Fewer knee replacements seen with PT

Aching knees from osteoarthritis are a common complaint that is often treated with steroid injections, but a new randomized study from researchers at Brook Army Medical Center in San Antonio suggests that physical therapy may be a better option than glucocorticoid injections.

Patients who underwent physical therapy had a greater improvement in Western Ontario and McMaster Universities Osteoarthritis Index (WOMAC) scores at 1 year, Gail D. Deyle, D.Sc., and colleagues reported in The New England Journal of Medicine.

The trial enrolled 156 patients —48% of whom were women, mean age 56— and evenly randomized them to PT or glucocorticoid injection. All patients were treated in primary care clinics in the U.S. Military Health System, although glucocorticoid injections were given by orthopedists or rheumatologists. “Patients received an injection in one or both knees of 1 ml of triamcinolone acetonide (40 mg per milliliter) and 7 ml of 1% lidocaine with the use of sterile technique,” Deyle and colleagues explained.

Patients were examined at 4 months and 9 months, and the patients received a mean of 2.6 injections over the 1 year trial.

PT included instructions and images to guide exercises and joint mobilizations. “During a typical clinical session, the physical therapist would implement hands-on, manual techniques immediately before the patient performed reinforcing exercises to help the patient perform the movements with little or no pain,” they wrote. “For example, if a patient could not fully extend or flex the knee, or those movements were painful, the physical therapist would use a hands-on, passive mobilizing technique to repeatedly move the knee to reduce stiffness while altering the mechanics of the technique to avoid pain. The patient would then perform repeated active knee movements in the same direction.”

Patients in the PT group attended a mean of 11.8 treatment sessions.

At baseline, the mean WOMAC scores were 108.8±47.1 in the glucocorticoid injection group and 107.1±42.4 in the PT arm.

“At 1 year, the mean scores were 55.8±53.8 and 37.0±30.7, respectively (mean between-group difference, 18.8 points; 95% confidence interval, 5.0-32.6), a finding favoring physical therapy,” they wrote. “In a prespecified analysis, 8 patients (10.3%) in the physical therapy group, as compared with 20 (25.6%) in the glucocorticoid injection group, did not have an improvement from baseline of at least 12% (the minimal clinically important difference) in the WOMAC score at 1 year.”

Seven patients in the PT arm also received a glucocorticoid injection and 14 patients in the injection group also had PT. Four patients in the glucocorticoid arm had surgery — three knee replacements and one arthroscopy.

In an editorial that accompanied the study, a pair of Australian researchers pointed out persons assigned to PT had a great deal more face time with clinicians than those who received injections, and that familiarity may have accentuated the placebo effect.

Kim L. Bennell, PhD, of the Centre for Health, Exercise, and Sports Medicine, Department of Physiotherapy, University of Melbourne, Melbourne, and David L. Hunter, PhD, of the Institute of Bone and Joint Research, Kolling Institute, University of Sydney, and the Rheumatology Department, Royal North Shore Hospital, Sydney also suggested that the trial was too brief to truly assess the benefit of injections.

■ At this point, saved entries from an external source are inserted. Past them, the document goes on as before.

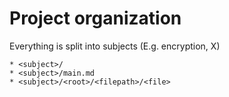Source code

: # Project organization
Everything is split into subjects (E.g. encryption, X)
```
* <subject>/
* <subject>/main.md
* <subject>/<root>/<filepath>/<file>
```
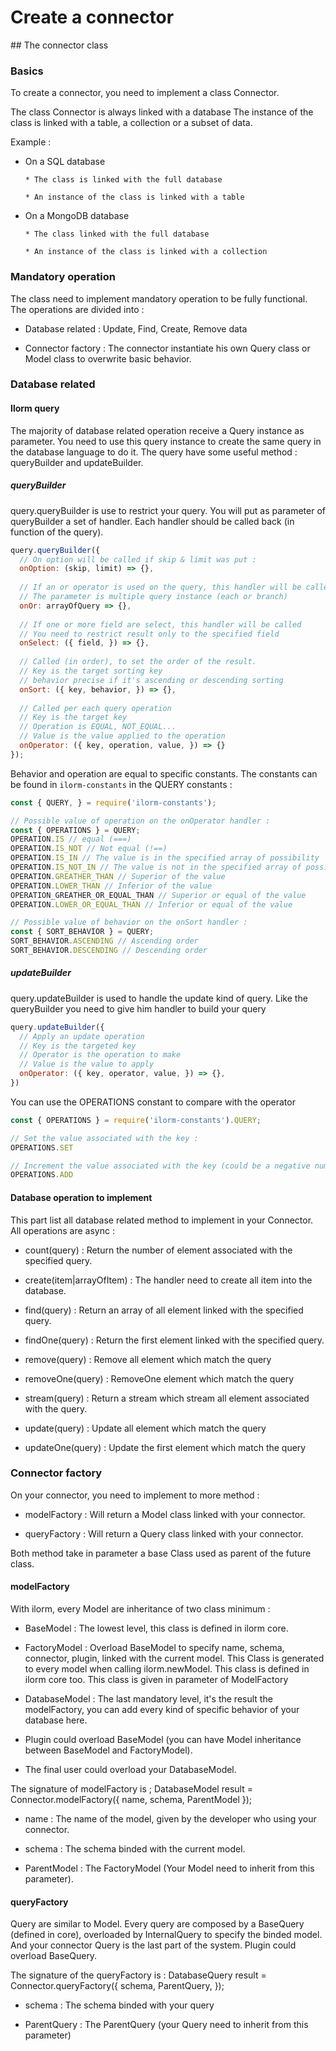 # Create a connector

## The connector class
### Basics
To create a connector, you need to implement a class Connector.

The class Connector is always linked with a database
The instance of the class is linked with a table, a collection or a subset of data.

Example :

* On a SQL database

      * The class is linked with the full database
      
      * An instance of the class is linked with a table
      
* On a MongoDB database

      * The class linked with the full database
      
      * An instance of the class is linked with a collection
      

### Mandatory operation
The class need to implement mandatory operation to be fully functional.
The operations are divided into :

* Database related : Update, Find, Create, Remove data

* Connector factory : The connector instantiate his own Query class or Model class to overwrite
basic behavior.


### Database related
#### Ilorm query
The majority of database related operation receive a Query instance as parameter.
You need to use this query instance to create the same query in the database language
to do it. The query have some useful method : queryBuilder and updateBuilder.

##### queryBuilder
query.queryBuilder is use to restrict your query. You will put as parameter of queryBuilder
a set of handler. Each handler should be called back (in function of the query).
```javascript
query.queryBuilder({
  // On option will be called if skip & limit was put :
  onOption: (skip, limit) => {},
  
  // If an or operator is used on the query, this handler will be called
  // The parameter is multiple query instance (each or branch)
  onOr: arrayOfQuery => {},
  
  // If one or more field are select, this handler will be called
  // You need to restrict result only to the specified field
  onSelect: ({ field, }) => {},
  
  // Called (in order), to set the order of the result.
  // Key is the target sorting key
  // behavior precise if it's ascending or descending sorting
  onSort: ({ key, behavior, }) => {},
  
  // Called per each query operation
  // Key is the target key
  // Operation is EQUAL, NOT_EQUAL...
  // Value is the value applied to the operation
  onOperator: ({ key, operation, value, }) => {}
});
```
Behavior and operation are equal to specific constants. The constants can be found in
`ilorm-constants` in the QUERY constants :
```javascript
const { QUERY, } = require('ilorm-constants');

// Possible value of operation on the onOperator handler :
const { OPERATIONS } = QUERY;
OPERATION.IS // equal (===)
OPERATION.IS_NOT // Not equal (!==)
OPERATION.IS_IN // The value is in the specified array of possibility
OPERATION.IS_NOT_IN // The value is not in the specified array of possibility
OPERATION.GREATHER_THAN // Superior of the value
OPERATION.LOWER_THAN // Inferior of the value
OPERATION_GREATHER_OR_EQUAL_THAN // Superior or equal of the value
OPERATION.LOWER_OR_EQUAL_THAN // Inferior or equal of the value

// Possible value of behavior on the onSort handler :
const { SORT_BEHAVIOR } = QUERY;
SORT_BEHAVIOR.ASCENDING // Ascending order
SORT_BEHAVIOR.DESCENDING // Descending order
```

##### updateBuilder
query.updateBuilder is used to handle the update kind of query. Like the queryBuilder
you need to give him handler to build your query
```javascript
query.updateBuilder({
  // Apply an update operation
  // Key is the targeted key
  // Operator is the operation to make
  // Value is the value to apply
  onOperator: ({ key, operator, value, }) => {},
})
```

You can use the OPERATIONS constant to compare with the operator
```javascript
const { OPERATIONS } = require('ilorm-constants').QUERY;

// Set the value associated with the key :
OPERATIONS.SET

// Increment the value associated with the key (could be a negative number to decrement) :
OPERATIONS.ADD
```

#### Database operation to implement
This part list all database related method to implement in your Connector.
All operations are async :

* count(query) : Return the number of element associated with the specified query.

* create(item|arrayOfItem) : The handler need to create all item into the database.

* find(query) : Return an array of all element linked with the specified query.

* findOne(query) : Return the first element linked with the specified query.

* remove(query) : Remove all element which match the query

* removeOne(query) : RemoveOne element which match the query

* stream(query) : Return a stream which stream all element associated with the query.

* update(query) : Update all element which match the query

* updateOne(query) : Update the first element which match the query

### Connector factory
On your connector, you need to implement to more method :

* modelFactory : Will return a Model class linked with your connector.

* queryFactory : Will return a Query class linked with your connector.

Both method take in parameter a base Class used as parent of the future class.

#### modelFactory
With ilorm, every Model are inheritance of two class minimum :

* BaseModel : The lowest level, this class is defined in ilorm core.

* FactoryModel : Overload BaseModel to specify name, schema, connector, plugin, linked with 
the current model. This Class is generated to every model when calling ilorm.newModel. This
class is defined in ilorm core too. This class is given in parameter of ModelFactory

* DatabaseModel : The last mandatory level, it's the result the modelFactory, you can add
every kind of specific behavior of your database here.


* Plugin could overload BaseModel (you can have Model inheritance between BaseModel and
FactoryModel).
* The final user could overload your DatabaseModel.

The signature of modelFactory is ;
DatabaseModel result = Connector.modelFactory({ name, schema, ParentModel });

* name : The name of the model, given by the developer who using your connector.

* schema : The schema binded with the current model.

* ParentModel : The FactoryModel (Your Model need to inherit from this parameter).

#### queryFactory
Query are similar to Model. Every query are composed by a BaseQuery (defined in core),
overloaded by InternalQuery to specify the binded model. And your connector Query is the last
part of the system. Plugin could overload BaseQuery.

The signature of the queryFactory is :
DatabaseQuery result = Connector.queryFactory({ schema, ParentQuery, });

* schema : The schema binded with your query

* ParentQuery : The ParentQuery (your Query need to inherit from this parameter)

“It could be argued that joint injections are used for their rapid, short-term effects before or contemporaneously with physical therapy because benefits with injections in the short term (6 weeks) have been shown to be greater than those with placebo. However, there was no evidence in the current trial to suggest that injections were more beneficial than physical therapy at 4 or 8 weeks. Another controlled trial also showed that a glucocorticoid injection administered 2 weeks before a course of exercise therapy provided no benefit with respect to reducing pain. If the population in the current trial had been restricted to patients with severe pain, the benefits with injection may have been greater, as was shown in a meta-analysis of individual patient data,” Bennell and Hunter wrote.

They noted that there were “fewer knee replacements in the physical therapy group than in the glucocorticoid injection group, although the total number was small — a finding that warrants further investigation. Finally, because the trial was conducted in a U.S. military population, the generalizability of the conclusions may be limited.”

  1. In this small, randomized trial, physical therapy achieved greater improvement as measured by WOMAC score over the course of 1 year than glucocorticoid injections.

  2. Be aware that the patients in the PT arm had more direct clinical contact with the provider, which may have accentuated a placebo effect.

Peggy Peck, Editor-in-Chief, BreakingMED™

Deyle had no financial disclosures.

Bennell reported grants from National Health and Medical Research Council, grants from Medibank Private, personal fees from Brigham and Women’s Hospital, personal fees from UpToDate, outside the submitted work.

Hunter reported personal fees from Merck Serono, personal fees from Pfizer, personal fees from Lilly, personal fees from TLCBio, outside the submitted work.